Elinde tuttuğu şeyi bana uzatırken hızlı bir hareketle diğer elini cebindeki telefonuna uzatıp aldı.
Elimde tuttuğum şeyin artık ne olduğunu biraz anlamış gibiydim zaten bu konu hakkında fikirlerim de vardı.
Yere koydum ve dizlerimin üstünde oturdum.
Üstündeki örtüyü kaldırdığım an kocaman bir sevinç çığlığı attım.
Bir ev şeklinde olan; siyah olacak şekilde boyanmış bir kafesin içinde küçük bir nar bülbülü vardı.
Boynunun turunculuğu, tombul ama küçük gövdesi yetmiyormuş gibi onu daha tatlı yapıyordu. Mükemmel bir şekilde yaratılmış bu hayvan en sevdiğim hayvanlardandı.
Ve en yakın arkadaşım tabi ki de bu hayvanı ne kadar çok sevdiğimi biliyordu.
"Nereden buldun bunu?" diye sordum yüzümdeki gülümsemeye bir de minnet ekleyip ona bakarak.

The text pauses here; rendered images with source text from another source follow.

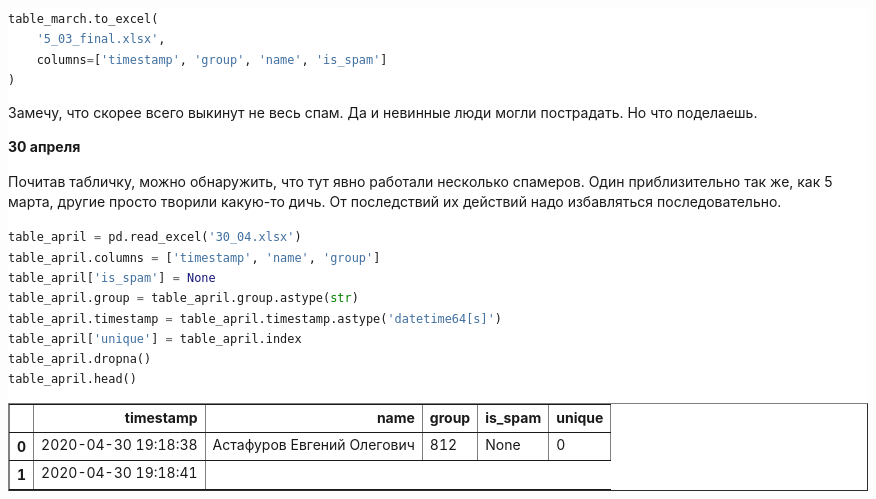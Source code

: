 


```python
table_march.to_excel(
    '5_03_final.xlsx',
    columns=['timestamp', 'group', 'name', 'is_spam']
)
```

Замечу, что скорее всего выкинут не весь спам. Да и невинные люди могли пострадать. Но что поделаешь.

**30 апреля**

Почитав табличку, можно обнаружить, что тут явно работали несколько спамеров. Один приблизительно так же, как 5 марта, другие просто творили какую-то дичь. От последствий их действий надо избавляться последовательно.


```python
table_april = pd.read_excel('30_04.xlsx')
table_april.columns = ['timestamp', 'name', 'group']
table_april['is_spam'] = None
table_april.group = table_april.group.astype(str)
table_april.timestamp = table_april.timestamp.astype('datetime64[s]')
table_april['unique'] = table_april.index
table_april.dropna()
table_april.head()
```




<div>
<style scoped>
    .dataframe tbody tr th:only-of-type {
        vertical-align: middle;
    }

    .dataframe tbody tr th {
        vertical-align: top;
    }

    .dataframe thead th {
        text-align: right;
    }
</style>
<table border="1" class="dataframe">
  <thead>
    <tr style="text-align: right;">
      <th></th>
      <th>timestamp</th>
      <th>name</th>
      <th>group</th>
      <th>is_spam</th>
      <th>unique</th>
    </tr>
  </thead>
  <tbody>
    <tr>
      <th>0</th>
      <td>2020-04-30 19:18:38</td>
      <td>Астафуров Евгений Олегович</td>
      <td>812</td>
      <td>None</td>
      <td>0</td>
    </tr>
    <tr>
      <th>1</th>
      <td>2020-04-30 19:18:41</td>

"Geçen hafta sonu Maraş'a gittik ya orada dağın oraya yürüyüşe gittik yerde duruyordu. Acaba bir sıkıntısı mı var diye baktık, bacağı yaralanmıştı. Biz de aldık orada iyileşmedi bir türlü. İstanbula gelirken de getirmek zorunda kaldık." Bölmeden bitirmesini bekliyordum.
ŞİMDİ OKUDUĞUN
Buzul Kalp - AURORA:1
Ficção AdolescenteEğer hayat bir oyun kuruyorsa ve önüne kurallar koyuyorsa bu hile yapamayacağın anlamına gelmez oyunu hiç bir zaman kuralına göre oynamak zorunda değilsin kuralına göre oynayan başarır diye bir kural yoktur . Kopya çekmeyen herkes başarıya ulaşsaydı...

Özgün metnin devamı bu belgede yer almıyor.